Exercise description → An acceptable answer repeats exactly the line with "We have applied" and each line after it through the end of the entries, and includes nothing else.

Material for this task →

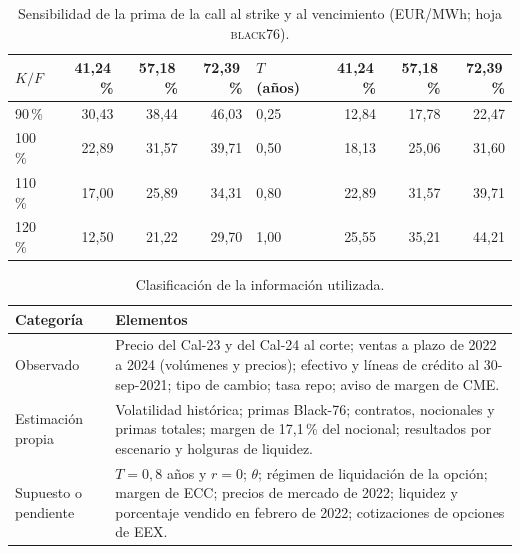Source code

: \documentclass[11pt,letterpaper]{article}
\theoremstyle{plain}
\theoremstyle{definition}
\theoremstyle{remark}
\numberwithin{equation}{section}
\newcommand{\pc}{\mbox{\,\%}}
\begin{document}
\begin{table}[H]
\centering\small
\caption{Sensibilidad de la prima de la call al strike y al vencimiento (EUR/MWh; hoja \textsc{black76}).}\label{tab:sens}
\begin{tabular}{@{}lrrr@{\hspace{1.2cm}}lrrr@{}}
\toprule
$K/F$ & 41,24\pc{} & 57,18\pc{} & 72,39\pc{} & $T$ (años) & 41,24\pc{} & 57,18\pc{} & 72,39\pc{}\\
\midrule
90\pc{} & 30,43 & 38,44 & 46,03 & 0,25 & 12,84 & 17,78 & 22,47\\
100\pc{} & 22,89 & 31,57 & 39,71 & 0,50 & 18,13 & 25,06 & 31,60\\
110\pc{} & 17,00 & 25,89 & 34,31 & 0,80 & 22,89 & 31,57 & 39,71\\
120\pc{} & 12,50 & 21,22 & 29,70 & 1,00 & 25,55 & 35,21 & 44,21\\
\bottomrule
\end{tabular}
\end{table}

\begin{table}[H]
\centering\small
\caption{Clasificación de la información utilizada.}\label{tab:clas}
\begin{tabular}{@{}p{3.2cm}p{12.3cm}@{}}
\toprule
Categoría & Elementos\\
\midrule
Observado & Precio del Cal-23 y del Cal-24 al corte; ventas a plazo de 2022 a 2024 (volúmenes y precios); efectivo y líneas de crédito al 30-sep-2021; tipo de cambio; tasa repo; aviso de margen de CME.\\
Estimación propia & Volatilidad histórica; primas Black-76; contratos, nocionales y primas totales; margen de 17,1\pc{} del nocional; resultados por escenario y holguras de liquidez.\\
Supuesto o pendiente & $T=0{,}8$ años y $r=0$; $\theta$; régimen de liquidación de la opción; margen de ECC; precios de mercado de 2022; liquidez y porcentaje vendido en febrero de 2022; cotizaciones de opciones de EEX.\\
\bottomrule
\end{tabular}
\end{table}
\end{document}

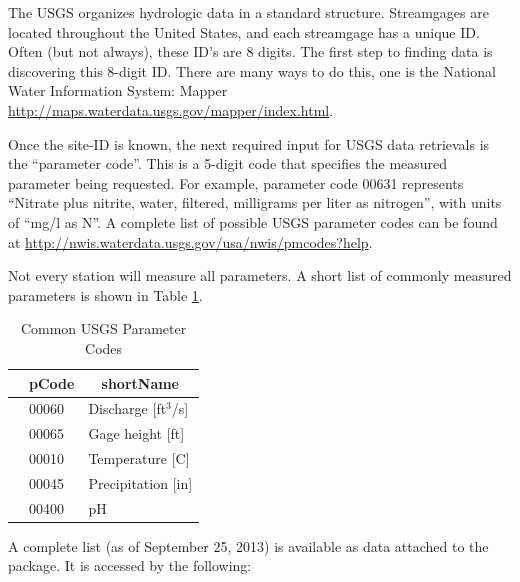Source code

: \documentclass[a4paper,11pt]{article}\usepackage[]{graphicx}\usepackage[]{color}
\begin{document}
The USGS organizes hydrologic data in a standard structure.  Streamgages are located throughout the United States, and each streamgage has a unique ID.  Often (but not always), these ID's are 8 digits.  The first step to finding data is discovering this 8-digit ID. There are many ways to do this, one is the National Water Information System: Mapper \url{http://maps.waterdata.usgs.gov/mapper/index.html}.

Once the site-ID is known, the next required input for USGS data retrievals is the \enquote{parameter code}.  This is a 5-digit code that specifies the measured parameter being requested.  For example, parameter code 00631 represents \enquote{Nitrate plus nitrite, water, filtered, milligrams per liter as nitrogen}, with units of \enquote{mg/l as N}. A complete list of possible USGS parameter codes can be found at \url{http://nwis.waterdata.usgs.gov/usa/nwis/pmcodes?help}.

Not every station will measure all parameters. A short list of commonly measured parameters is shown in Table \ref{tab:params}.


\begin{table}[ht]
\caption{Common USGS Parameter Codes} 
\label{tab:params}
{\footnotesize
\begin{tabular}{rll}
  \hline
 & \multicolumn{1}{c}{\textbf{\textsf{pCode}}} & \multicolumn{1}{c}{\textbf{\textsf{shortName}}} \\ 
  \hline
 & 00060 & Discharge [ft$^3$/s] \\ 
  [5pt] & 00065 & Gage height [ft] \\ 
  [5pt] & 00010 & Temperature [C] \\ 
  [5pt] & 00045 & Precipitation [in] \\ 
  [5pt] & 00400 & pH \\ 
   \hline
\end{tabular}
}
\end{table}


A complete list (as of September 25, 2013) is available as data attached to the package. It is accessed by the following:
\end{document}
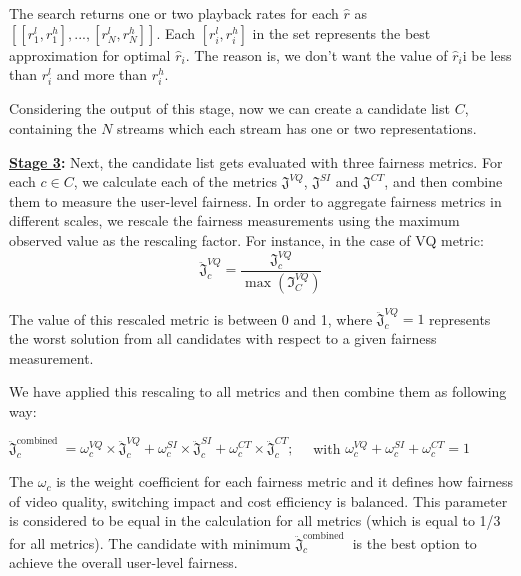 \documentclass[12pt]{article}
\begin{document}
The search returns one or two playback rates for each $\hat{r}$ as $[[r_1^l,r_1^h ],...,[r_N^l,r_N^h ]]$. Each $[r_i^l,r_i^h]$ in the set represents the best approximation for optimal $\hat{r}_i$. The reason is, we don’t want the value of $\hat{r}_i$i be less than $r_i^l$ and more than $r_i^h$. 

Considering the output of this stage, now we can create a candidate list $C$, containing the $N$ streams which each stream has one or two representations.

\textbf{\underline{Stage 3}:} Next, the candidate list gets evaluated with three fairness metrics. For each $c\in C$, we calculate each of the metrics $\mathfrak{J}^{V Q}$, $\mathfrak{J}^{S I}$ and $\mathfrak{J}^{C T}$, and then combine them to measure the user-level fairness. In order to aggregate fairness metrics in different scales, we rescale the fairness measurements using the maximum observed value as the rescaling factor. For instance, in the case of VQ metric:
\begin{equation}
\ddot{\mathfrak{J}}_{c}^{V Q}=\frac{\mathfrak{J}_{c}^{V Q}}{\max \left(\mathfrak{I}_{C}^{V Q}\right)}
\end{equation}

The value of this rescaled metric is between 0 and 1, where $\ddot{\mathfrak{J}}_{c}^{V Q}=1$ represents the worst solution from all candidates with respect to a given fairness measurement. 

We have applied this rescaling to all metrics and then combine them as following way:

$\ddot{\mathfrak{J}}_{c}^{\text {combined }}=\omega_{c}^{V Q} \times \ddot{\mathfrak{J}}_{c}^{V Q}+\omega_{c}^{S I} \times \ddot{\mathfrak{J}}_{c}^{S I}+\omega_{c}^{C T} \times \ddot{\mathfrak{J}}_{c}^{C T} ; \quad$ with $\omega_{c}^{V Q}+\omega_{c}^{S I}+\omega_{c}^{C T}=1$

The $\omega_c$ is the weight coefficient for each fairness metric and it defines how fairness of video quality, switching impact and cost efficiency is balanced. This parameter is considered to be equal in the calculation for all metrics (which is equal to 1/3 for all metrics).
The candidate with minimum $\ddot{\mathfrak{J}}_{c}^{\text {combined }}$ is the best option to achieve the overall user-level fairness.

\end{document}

Response for this exercise →
We have applied this rescaling to all metrics and then combine them as following way:

$\ddot{\mathfrak{J}}_{c}^{\text {combined }}=\omega_{c}^{V Q} \times \ddot{\mathfrak{J}}_{c}^{V Q}+\omega_{c}^{S I} \times \ddot{\mathfrak{J}}_{c}^{S I}+\omega_{c}^{C T} \times \ddot{\mathfrak{J}}_{c}^{C T} ; \quad$ with $\omega_{c}^{V Q}+\omega_{c}^{S I}+\omega_{c}^{C T}=1$

The $\omega_c$ is the weight coefficient for each fairness metric and it defines how fairness of video quality, switching impact and cost efficiency is balanced. This parameter is considered to be equal in the calculation for all metrics (which is equal to 1/3 for all metrics).
The candidate with minimum $\ddot{\mathfrak{J}}_{c}^{\text {combined }}$ is the best option to achieve the overall user-level fairness.

\end{document}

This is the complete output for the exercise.